» WORK TASK:
What you should repeat is the run of lines from the top of the listing below through the line with "## Project Goals", exactly, with no pictures.

» LISTED RECORDS:
--- START ---

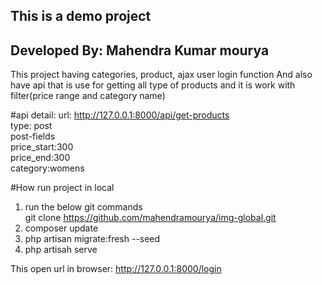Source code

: ## This is a demo project
## Developed By: Mahendra Kumar mourya
This project having categories, product, ajax user login function
And also have api that is use for getting all type of products and it is work with filter(price range and category name)

#api detail:
url:    http://127.0.0.1:8000/api/get-products <br>
type:   post<br>
post-fields<br>
        price_start:300<br>
        price_end:300<br>
        category:womens<br>

#How run project in local
1. run the below git commands<br>
   git clone https://github.com/mahendramourya/img-global.git
2. composer update
3. php artisan migrate:fresh --seed
4. php artisah serve

This open url in browser:
http://127.0.0.1:8000/login


       
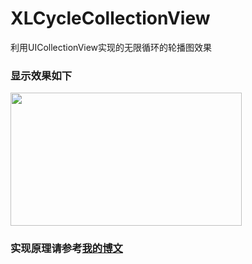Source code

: # XLCycleCollectionView

利用UICollectionView实现的无限循环的轮播图效果

### 显示效果如下

<img src="https://github.com/mengxianliang/XLCycleCollectionView/blob/master/Gif/1.gif" width=370 height=213 />

### 实现原理请参考[我的博文](http://blog.csdn.net/u013282507/article/details/60583959)
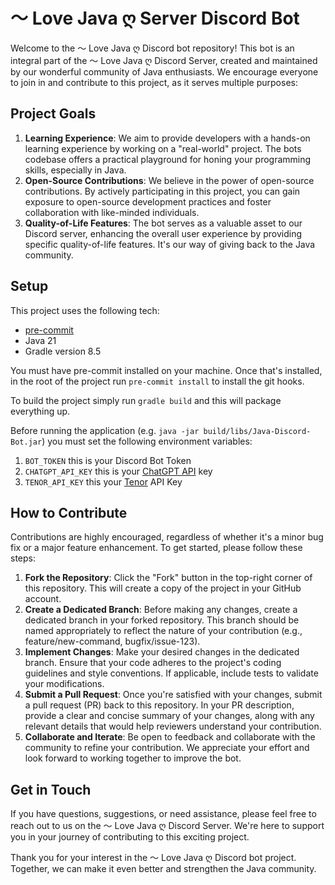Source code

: # 〜 Love Java ღ Server Discord Bot
Welcome to the 〜 Love Java ღ Discord bot repository! This bot is an integral part of the 〜 Love Java ღ Discord Server,
created and maintained by our wonderful community of Java enthusiasts. We encourage everyone to join in and contribute to
this project, as it serves multiple purposes:

## Project Goals
1. **Learning Experience**: We aim to provide developers with a hands-on learning experience by working on a "real-world" project. The bots codebase offers a practical playground for honing your programming skills, especially in Java.
2. **Open-Source Contributions**: We believe in the power of open-source contributions. By actively participating in this project, you can gain exposure to open-source development practices and foster collaboration with like-minded individuals.
3. **Quality-of-Life Features**: The bot serves as a valuable asset to our Discord server, enhancing the overall user experience by providing specific quality-of-life features. It's our way of giving back to the Java community.

## Setup
This project uses the following tech:
* [pre-commit](https://pre-commit.com/)
* Java 21
* Gradle version 8.5

You must have pre-commit installed on your machine. Once that's installed, in the root of the project run `pre-commit install` to install the git hooks.

To build the project simply run `gradle build` and this will package everything up.

Before running the application (e.g. `java -jar build/libs/Java-Discord-Bot.jar`) you must set the following environment variables:

1. `BOT_TOKEN` this is your Discord Bot Token
2. `CHATGPT_API_KEY` this is your [ChatGPT API](https://platform.openai.com/api-keys) key
3. `TENOR_API_KEY` this your [Tenor](https://developers.google.com/tenor/guides/quickstart/) API Key

## How to Contribute
Contributions are highly encouraged, regardless of whether it's a minor bug fix or a major feature enhancement. To get started, please follow these steps:

1. **Fork the Repository**: Click the "Fork" button in the top-right corner of this repository. This will create a copy of the project in your GitHub account.
2. **Create a Dedicated Branch**: Before making any changes, create a dedicated branch in your forked repository. This branch should be named appropriately to reflect the nature of your contribution (e.g., feature/new-command, bugfix/issue-123).
3. **Implement Changes**: Make your desired changes in the dedicated branch. Ensure that your code adheres to the project's coding guidelines and style conventions. If applicable, include tests to validate your modifications.
4. **Submit a Pull Request**: Once you're satisfied with your changes, submit a pull request (PR) back to this repository. In your PR description, provide a clear and concise summary of your changes, along with any relevant details that would help reviewers understand your contribution.
5. **Collaborate and Iterate**: Be open to feedback and collaborate with the community to refine your contribution. We appreciate your effort and look forward to working together to improve the bot.

## Get in Touch
If you have questions, suggestions, or need assistance, please feel free to reach out to us on the 〜 Love Java ღ Discord Server. We're here to support you in your journey of contributing to this exciting project.

Thank you for your interest in the 〜 Love Java ღ Discord bot project. Together, we can make it even better and strengthen the Java community.
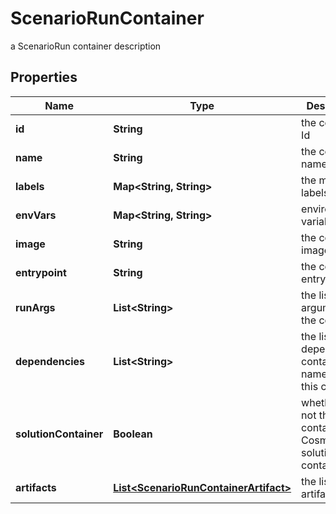

# ScenarioRunContainer

a ScenarioRun container description

## Properties

Name | Type | Description | Notes
------------ | ------------- | ------------- | -------------
**id** | **String** | the container Id |  [optional] [readonly]
**name** | **String** | the container name | 
**labels** | **Map&lt;String, String&gt;** | the metadata labels |  [optional]
**envVars** | **Map&lt;String, String&gt;** | environment variable map |  [optional]
**image** | **String** | the container image URI | 
**entrypoint** | **String** | the container entry point |  [optional]
**runArgs** | **List&lt;String&gt;** | the list of run arguments for the container |  [optional]
**dependencies** | **List&lt;String&gt;** | the list of dependencies container name to run this container |  [optional]
**solutionContainer** | **Boolean** | whether or not this container is a Cosmo Tech solution container |  [optional] [readonly]
**artifacts** | [**List&lt;ScenarioRunContainerArtifact&gt;**](ScenarioRunContainerArtifact.md) | the list of artifacts |  [optional]



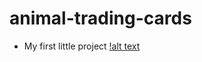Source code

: # animal-trading-cards
* My first little project
[!alt text](file:///C:/Users/Khaled/Desktop/js_basics/project-html/animal-trading-cards-master/card.html)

--- END ---

» RESULT:
Source code

: ## This is a demo project
## Developed By: Mahendra Kumar mourya
This project having categories, product, ajax user login function
And also have api that is use for getting all type of products and it is work with filter(price range and category name)

#api detail:
url:    http://127.0.0.1:8000/api/get-products <br>
type:   post<br>
post-fields<br>
        price_start:300<br>
        price_end:300<br>
        category:womens<br>

#How run project in local
1. run the below git commands<br>
   git clone https://github.com/mahendramourya/img-global.git
2. composer update
3. php artisan migrate:fresh --seed
4. php artisah serve

This open url in browser:
http://127.0.0.1:8000/login


       
Source code

: # XLCycleCollectionView

利用UICollectionView实现的无限循环的轮播图效果

### 显示效果如下

<img src="https://github.com/mengxianliang/XLCycleCollectionView/blob/master/Gif/1.gif" width=370 height=213 />

### 实现原理请参考[我的博文](http://blog.csdn.net/u013282507/article/details/60583959)
Source code

: # 〜 Love Java ღ Server Discord Bot
Welcome to the 〜 Love Java ღ Discord bot repository! This bot is an integral part of the 〜 Love Java ღ Discord Server,
created and maintained by our wonderful community of Java enthusiasts. We encourage everyone to join in and contribute to
this project, as it serves multiple purposes:

## Project Goals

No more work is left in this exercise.